WHAT YOU SHOULD DO: If a line of the data below holds the word "element", list it.
RECORDED INFORMATION START
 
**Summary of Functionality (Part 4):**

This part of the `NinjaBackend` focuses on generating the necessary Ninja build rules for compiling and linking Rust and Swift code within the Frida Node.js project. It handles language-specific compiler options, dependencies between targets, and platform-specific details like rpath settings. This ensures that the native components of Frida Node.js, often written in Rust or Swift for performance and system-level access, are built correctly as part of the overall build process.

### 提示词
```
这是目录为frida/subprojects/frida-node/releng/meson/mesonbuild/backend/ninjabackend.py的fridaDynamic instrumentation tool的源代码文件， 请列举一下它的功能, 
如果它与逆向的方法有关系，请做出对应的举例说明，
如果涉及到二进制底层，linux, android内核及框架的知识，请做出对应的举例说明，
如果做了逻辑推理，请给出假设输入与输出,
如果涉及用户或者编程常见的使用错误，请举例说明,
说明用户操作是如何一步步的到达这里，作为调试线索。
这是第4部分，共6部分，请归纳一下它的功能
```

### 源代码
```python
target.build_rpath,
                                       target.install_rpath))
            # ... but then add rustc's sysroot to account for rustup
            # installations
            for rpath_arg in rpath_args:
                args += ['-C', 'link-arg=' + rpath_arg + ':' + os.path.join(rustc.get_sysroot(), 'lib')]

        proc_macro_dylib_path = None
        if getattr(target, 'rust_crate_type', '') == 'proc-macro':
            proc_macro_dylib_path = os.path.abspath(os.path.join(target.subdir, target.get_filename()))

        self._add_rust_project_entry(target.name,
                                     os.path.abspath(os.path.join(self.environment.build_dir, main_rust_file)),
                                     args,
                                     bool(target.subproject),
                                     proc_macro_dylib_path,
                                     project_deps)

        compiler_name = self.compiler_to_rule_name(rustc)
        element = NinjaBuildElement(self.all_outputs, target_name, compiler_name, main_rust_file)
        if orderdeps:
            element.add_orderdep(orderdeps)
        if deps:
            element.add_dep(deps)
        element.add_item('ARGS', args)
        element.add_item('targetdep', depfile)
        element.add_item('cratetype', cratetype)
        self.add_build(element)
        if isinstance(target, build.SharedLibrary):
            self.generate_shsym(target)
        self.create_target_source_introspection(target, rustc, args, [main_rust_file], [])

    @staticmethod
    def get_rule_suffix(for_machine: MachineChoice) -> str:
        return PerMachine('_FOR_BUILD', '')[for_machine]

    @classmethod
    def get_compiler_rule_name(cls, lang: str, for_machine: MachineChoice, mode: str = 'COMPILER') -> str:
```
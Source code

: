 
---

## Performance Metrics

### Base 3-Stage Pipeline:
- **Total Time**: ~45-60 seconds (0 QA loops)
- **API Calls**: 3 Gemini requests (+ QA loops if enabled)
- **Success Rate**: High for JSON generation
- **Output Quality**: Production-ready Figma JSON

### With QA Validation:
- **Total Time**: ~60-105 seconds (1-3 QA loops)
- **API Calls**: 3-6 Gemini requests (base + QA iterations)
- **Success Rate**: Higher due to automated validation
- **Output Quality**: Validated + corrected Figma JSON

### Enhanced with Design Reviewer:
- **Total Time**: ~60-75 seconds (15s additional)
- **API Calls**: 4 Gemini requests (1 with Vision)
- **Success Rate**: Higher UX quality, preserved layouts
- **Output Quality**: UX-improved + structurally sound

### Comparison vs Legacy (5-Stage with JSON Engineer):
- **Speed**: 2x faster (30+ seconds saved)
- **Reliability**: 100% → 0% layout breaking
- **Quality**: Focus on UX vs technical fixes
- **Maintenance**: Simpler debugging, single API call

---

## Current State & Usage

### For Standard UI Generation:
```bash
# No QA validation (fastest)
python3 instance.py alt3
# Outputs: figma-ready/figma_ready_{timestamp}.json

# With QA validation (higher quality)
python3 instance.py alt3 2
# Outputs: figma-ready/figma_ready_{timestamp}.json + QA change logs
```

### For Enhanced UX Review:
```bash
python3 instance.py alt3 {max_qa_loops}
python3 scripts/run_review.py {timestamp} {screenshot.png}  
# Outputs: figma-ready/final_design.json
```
RECORDED INFORMATION END
ANSWER FOR THE TASK:
        element = NinjaBuildElement(self.all_outputs, target_name, compiler_name, main_rust_file)
            element.add_orderdep(orderdeps)
            element.add_dep(deps)
        element.add_item('ARGS', args)
        element.add_item('targetdep', depfile)
        element.add_item('cratetype', cratetype)
        self.add_build(element)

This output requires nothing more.